La cause immédiate de cette poussée inflationniste en 2000 est bien connue : la baisse de la devise européenne de 27% par rapport au dollar américain et la hausse des produits pétroliers de près de 30%.

Un facteur aggravant est – paradoxalement - le faible niveau des accises qui grève le prix des produits pétroliers et le mécanisme de fixation des prix des carburants à la pompe.

Le choc inflationniste ne trouve donc pas son origine première au sein de l’économie luxembourgeoise. Il n’y a pas  non plus eu d’explosion intempestive des coûts salariaux, ni dans le secteur public ni dans le secteur privé. 

La baisse substantielle des impôts intervenue au 1er janvier de cette année n’est pas davantage une cause du choc inflationniste. Le danger d’un syndrome inflationniste à l’irlandaise, provoqué par une baisse des impôts dans une phase de haute conjoncture, le danger d’une surchauffe de l’appareil de production n’est guère pertinent dans le contexte de notre petite économie largement ouverte. Une récente étude du Centre de Recherche public Gabriel Lippmann vient de le confirmer avec éclat.

A ce propos, le Secrétariat de l’OCDE écrit dans son rapport : "Ces allégements fiscaux devraient avoir des effets bénéfiques sur le taux d’activité et sur l’attrait du Luxembourg en tant que pays d’accueil des investissements. Même si les réductions d’impôts stimulent également la demande au moment où l’économie affiche déjà une forte expansion, elles ne risquent guère de provoquer une surchauffe, étant donné l’élasticité de l’offre de la main-d’œuvre et le contenu en importations élevé des dépenses de consommation".

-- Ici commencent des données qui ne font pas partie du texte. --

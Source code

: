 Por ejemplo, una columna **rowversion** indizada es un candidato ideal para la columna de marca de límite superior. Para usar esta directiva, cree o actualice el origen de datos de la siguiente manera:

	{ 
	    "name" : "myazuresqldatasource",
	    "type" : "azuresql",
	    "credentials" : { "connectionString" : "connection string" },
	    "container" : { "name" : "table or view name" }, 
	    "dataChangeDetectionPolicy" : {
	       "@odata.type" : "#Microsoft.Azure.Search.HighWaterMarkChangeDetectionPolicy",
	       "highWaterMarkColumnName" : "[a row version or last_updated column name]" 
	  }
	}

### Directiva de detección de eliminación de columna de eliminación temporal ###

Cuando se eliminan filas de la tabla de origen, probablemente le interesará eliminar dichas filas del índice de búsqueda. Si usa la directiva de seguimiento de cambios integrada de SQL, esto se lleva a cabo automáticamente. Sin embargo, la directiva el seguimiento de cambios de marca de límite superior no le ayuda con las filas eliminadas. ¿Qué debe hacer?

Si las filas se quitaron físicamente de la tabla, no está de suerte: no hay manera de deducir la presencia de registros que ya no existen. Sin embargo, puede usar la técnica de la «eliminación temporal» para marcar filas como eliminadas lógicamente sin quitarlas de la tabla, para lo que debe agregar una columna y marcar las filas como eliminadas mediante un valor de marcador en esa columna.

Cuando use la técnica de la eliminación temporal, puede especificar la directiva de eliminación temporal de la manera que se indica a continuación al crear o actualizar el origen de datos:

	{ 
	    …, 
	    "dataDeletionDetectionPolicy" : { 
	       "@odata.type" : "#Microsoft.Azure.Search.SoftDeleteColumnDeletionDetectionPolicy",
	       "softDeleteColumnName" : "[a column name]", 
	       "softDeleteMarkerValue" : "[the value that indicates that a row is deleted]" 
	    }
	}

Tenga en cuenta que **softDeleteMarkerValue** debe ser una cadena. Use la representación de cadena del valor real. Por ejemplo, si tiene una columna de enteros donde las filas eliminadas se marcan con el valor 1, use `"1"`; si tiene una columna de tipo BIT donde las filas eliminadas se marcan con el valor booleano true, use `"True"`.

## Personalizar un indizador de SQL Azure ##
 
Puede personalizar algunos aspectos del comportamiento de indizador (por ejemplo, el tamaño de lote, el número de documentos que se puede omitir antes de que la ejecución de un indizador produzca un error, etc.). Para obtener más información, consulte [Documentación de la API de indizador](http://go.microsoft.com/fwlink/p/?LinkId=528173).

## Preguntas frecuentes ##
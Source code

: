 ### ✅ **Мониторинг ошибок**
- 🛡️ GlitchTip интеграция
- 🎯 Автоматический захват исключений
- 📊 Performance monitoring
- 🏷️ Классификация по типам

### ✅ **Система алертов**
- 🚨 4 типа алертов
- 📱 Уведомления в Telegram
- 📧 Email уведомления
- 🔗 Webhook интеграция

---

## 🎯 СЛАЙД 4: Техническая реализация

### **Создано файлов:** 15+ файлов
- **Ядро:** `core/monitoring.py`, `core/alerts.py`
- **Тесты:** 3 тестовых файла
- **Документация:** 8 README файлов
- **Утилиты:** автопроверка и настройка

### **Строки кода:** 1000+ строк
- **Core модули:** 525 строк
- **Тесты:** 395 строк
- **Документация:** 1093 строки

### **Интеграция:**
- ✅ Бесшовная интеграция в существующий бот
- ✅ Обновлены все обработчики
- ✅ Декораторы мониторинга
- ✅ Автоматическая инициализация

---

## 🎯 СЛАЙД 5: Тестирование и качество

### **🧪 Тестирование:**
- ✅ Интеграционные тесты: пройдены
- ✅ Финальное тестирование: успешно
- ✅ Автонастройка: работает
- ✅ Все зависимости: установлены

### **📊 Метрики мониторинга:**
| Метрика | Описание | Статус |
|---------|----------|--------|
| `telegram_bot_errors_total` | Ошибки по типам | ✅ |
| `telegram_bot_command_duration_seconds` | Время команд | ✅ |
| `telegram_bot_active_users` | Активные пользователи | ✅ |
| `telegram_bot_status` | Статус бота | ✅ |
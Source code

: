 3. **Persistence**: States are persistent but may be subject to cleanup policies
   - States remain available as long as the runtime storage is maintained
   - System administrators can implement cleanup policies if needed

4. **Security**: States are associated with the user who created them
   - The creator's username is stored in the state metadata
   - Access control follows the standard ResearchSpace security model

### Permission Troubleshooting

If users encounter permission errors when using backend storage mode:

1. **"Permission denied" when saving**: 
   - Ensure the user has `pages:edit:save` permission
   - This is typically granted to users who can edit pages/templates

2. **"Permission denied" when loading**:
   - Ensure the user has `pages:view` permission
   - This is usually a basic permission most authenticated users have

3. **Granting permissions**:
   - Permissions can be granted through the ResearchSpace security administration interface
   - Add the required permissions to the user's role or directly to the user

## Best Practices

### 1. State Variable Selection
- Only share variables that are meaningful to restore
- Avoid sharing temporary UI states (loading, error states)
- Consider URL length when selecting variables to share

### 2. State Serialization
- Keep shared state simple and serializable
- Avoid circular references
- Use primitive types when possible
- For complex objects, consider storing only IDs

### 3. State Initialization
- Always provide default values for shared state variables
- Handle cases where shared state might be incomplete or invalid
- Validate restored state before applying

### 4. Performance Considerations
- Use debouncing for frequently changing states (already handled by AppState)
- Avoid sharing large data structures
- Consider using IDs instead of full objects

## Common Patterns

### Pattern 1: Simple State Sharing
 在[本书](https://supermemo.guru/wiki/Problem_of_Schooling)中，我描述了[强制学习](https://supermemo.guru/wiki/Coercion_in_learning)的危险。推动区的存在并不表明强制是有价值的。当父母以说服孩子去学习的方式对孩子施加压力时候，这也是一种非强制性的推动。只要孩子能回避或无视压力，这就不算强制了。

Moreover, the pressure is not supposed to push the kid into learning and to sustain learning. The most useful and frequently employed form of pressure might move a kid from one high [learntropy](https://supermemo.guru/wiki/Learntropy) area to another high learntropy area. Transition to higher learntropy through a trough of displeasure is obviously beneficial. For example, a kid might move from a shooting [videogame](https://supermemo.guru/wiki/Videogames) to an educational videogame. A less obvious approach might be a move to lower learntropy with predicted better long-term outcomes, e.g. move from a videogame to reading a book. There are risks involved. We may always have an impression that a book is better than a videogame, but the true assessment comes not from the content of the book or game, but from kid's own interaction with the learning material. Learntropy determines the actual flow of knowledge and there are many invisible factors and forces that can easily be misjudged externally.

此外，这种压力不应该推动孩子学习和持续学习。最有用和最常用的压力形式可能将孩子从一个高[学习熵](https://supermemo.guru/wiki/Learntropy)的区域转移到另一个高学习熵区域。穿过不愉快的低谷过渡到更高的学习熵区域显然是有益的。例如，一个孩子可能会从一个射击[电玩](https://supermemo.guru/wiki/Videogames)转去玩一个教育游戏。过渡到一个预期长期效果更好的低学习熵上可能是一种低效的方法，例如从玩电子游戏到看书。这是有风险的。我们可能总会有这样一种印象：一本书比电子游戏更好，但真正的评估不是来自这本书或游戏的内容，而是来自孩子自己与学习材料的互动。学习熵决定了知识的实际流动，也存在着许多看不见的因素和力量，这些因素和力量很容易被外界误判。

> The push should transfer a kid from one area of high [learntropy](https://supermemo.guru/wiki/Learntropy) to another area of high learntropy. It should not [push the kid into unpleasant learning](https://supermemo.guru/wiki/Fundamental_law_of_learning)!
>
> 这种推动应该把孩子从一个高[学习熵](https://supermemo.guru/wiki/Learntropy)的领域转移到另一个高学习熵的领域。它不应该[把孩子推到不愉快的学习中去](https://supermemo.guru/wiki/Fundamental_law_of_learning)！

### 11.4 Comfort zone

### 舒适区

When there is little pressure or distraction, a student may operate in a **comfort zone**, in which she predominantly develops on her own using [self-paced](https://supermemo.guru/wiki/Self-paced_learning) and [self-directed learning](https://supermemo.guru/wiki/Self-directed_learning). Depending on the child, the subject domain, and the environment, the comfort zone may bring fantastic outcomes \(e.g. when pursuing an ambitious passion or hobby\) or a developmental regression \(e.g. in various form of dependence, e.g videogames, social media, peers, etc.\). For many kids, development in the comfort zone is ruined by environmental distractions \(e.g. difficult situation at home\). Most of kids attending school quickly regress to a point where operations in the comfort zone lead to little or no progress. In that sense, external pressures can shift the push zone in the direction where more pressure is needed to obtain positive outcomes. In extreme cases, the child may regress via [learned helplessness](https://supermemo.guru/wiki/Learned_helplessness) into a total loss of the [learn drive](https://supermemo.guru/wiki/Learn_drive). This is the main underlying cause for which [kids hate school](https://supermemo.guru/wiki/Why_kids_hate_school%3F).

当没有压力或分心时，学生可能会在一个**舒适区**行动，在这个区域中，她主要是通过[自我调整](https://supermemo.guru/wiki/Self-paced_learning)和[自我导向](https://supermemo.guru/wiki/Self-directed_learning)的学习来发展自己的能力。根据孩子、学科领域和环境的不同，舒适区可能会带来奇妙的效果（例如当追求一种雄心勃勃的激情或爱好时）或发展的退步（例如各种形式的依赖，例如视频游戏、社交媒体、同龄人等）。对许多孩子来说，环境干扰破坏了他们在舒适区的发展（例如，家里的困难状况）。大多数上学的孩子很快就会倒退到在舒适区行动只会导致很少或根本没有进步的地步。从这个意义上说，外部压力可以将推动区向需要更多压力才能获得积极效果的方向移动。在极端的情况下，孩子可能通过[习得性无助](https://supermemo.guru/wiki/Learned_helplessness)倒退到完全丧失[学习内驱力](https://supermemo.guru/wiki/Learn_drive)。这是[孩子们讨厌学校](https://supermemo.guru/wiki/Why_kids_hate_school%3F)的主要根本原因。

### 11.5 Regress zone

Il n’y a rien à ajouter à ce commentaire judicieux !

Sinon que le gouvernement va mettre en œuvre la deuxième étape de la réforme fiscale. Pour 2002, le tarif d’impôt sera plus favorable qu’initialement envisagé : un taux marginal minimal de 8% et un taux marginal maximal de 38% pour l’impôt prélevé sur le revenu des ménages. De la sorte, le Luxembourg reste le pays avec l’imposition la plus basse, en particulier pour les revenus modestes.

La brève analyse de l’inflation serait très incomplète sans aborder la question lancinante des canaux de transmission des effets inflationnistes au sein de l’économie, la manière dont les effets se répercutent sur les différents secteurs. L’effet "d’auto-allumage" qui amorce la "boucle prix-salaire" pose la question de la nature du lien entre la hausse des prix et des salaires.

A ce propos, je tiens à clarifier un débat qui ressurgit périodiquement en matière d’indexation des salaires. Les études économétriques montrent clairement qu’il y a une adaptation des salaires plus ou moins rapide à l’indice des prix dans tous les pays de l’UE. Il n’y a donc pas de différence fondamentale, en matière d’adaptation des salaires à l’inflation, entre le Luxembourg et les autres pays de l’Union européenne, du moins sur le moyen et long terme.

Ce qui singularise le Luxembourg des autres pays, c’est que l’adaptation se fait automatiquement, de jure, alors que, dans d’autres pays, c’est la négociation collective ou individuelle qui joue, de facto.

C’est la raison pour laquelle, l’abolition voire la modification du mécanisme d’indexation automatique n’est pas à l’ordre du jour du gouvernement.

Altesses Royales,
Mesdames, Messieurs,

Je voudrais conclure la question de l’inflation en revenant à l’essentiel.

En effet, la question décisive n’est pas tant la comparaison des taux d’inflation nominaux, - exercice utile mais stérile - mais l’impact qu’ils ont sur la compétitivité des entreprises.

Au risque de me répéter, ce qui importe, c’est l’évolution des coûts de production, en particulier des entreprises exposées à la concurrence internationale. Il est un fait aussi que les coûts salariaux réels jouent un rôle important sinon décisif dans les entreprises intensives en travail, par rapport à la croissance de la productivité du travail.

Il faut donc suivre l’évolution du coût salarial unitaire réel, c.à.d. le coût salarial par salarié pondéré par l’accroissement de la productivité du travail. Or, que constate-t-on?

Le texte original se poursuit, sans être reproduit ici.